Many years ago when I was a teenager and exploring the delights of the library and the variety of reading it had to offer me I found a series of books by Hugh Walpole. They were thick novels but that didn’t worry me in those days and I had heard nothing about them – in fact, I don’t think that I have ever seen them mentioned in the blogs and websites I read about books. Recently I found all four books for sale at a ludicrous price in a charity shop in Dewsbury and thought that I might like to reread them to see what I thought over forty years after my first reading. Rogue Herries is the first novel in the set and it is a family saga starting in the eighteenth century and going on until the twentieth – the child born on the last page of this first novel dies on the very first page of the final novel, having lived to a very old age.

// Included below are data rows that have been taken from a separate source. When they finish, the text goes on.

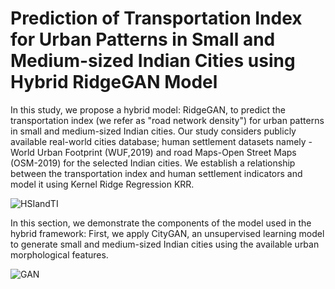 # Prediction of Transportation Index for Urban Patterns in Small and Medium-sized Indian Cities using Hybrid RidgeGAN Model
In this study, we propose a hybrid model: RidgeGAN, to predict the transportation index (we refer as "road network density") for urban patterns in small and medium-sized Indian cities. Our study considers publicly available real-world cities database; human settlement datasets namely - World Urban Footprint (WUF,2019) and road Maps-Open Street Maps (OSM-2019) for the selected Indian cities. We establish a relationship between the transportation index and human settlement indicators and model it using Kernel Ridge Regression KRR.

![HSIandTI](https://github.com/Rahisha-Thottolil/RidgeGAN/assets/135572437/0cdbe943-337b-4239-a895-01ef52593c18)

In this section, we demonstrate the components of the model used in the hybrid framework:
First, we apply CityGAN, an unsupervised learning model to generate small and medium-sized Indian cities using the available urban morphological features. 

![GAN](https://github.com/Rahisha-Thottolil/RidgeGAN/assets/135572437/7aff00ac-d810-4ce8-b014-a3c21b8d9e91)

The story focusses on Francis Herries. He is a man of uneven temper and random cruelty who comes with his wife, his two daughters, his son and his mistress to live in the Lake District (near to Keswick) just before the time of the Jacobite Uprising. The story is told in a series of episodes as the family connect with other relatives there, are involved with a woman condemned as a witch, are trapped in Carlisle as war breaks out and Francis sells his mistress at a local fair. We mainly follow Francis and his son and their relationship during the book.

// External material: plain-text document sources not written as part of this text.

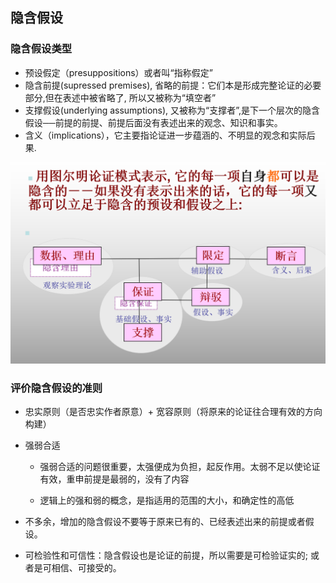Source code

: ## 隐含假设

### 隐含假设类型

- 预设假定（presuppositions）或者叫“指称假定” 
- 隐含前提(supressed premises), 省略的前提：它们本是形成完整论证的必要部分,但在表述中被省略了, 所以又被称为“填空者”  
- 支撑假设(underlying assumptions), 又被称为“支撑者”,是下一个层次的隐含假设──前提的前提、前提后面没有表述出来的观念、知识和事实。 
- 含义（implications），它主要指论证进一步蕴涵的、不明显的观念和实际后果.



![](img/4-1.png)

### 评价隐含假设的准则

- 忠实原则（是否忠实作者原意）+ 宽容原则（将原来的论证往合理有效的方向构建）

- 强弱合适

  - 强弱合适的问题很重要，太强便成为负担，起反作用。太弱不足以使论证有效，重申前提是最弱的，没有了内容

  - 逻辑上的强和弱的概念，是指适用的范围的大小，和确定性的高低 

- 不多余，增加的隐含假设不要等于原来已有的、已经表述出来的前提或者假设。 

- 可检验性和可信性：隐含假设也是论证的前提，所以需要是可检验证实的; 或者是可相信、可接受的。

The author paints a picture of the region as cut off from the rest of England and very superstitious, although there are some unexplained events in the book which may or may not be true. He assumes that travellers (gypsies) have supernatural knowledge and that colours the relationship of the family and of the local people with them. Francis is never satisfied with what he has and always wants something else. The family live in a large house which is mostly derelict and fail to make a living at farming.

This is an entertaining book and Francis is an interesting main character, although by no means a sympathetic one. I’m not completely convinced that all the social and cultural history is accurate but the author certainly knew his landscape and as the area is reasonably familiar to me that enhanced my enjoyment of the story. I shall definitely go on to read the other three books and see what the author does with this dysfunctional, shabby but proud family next.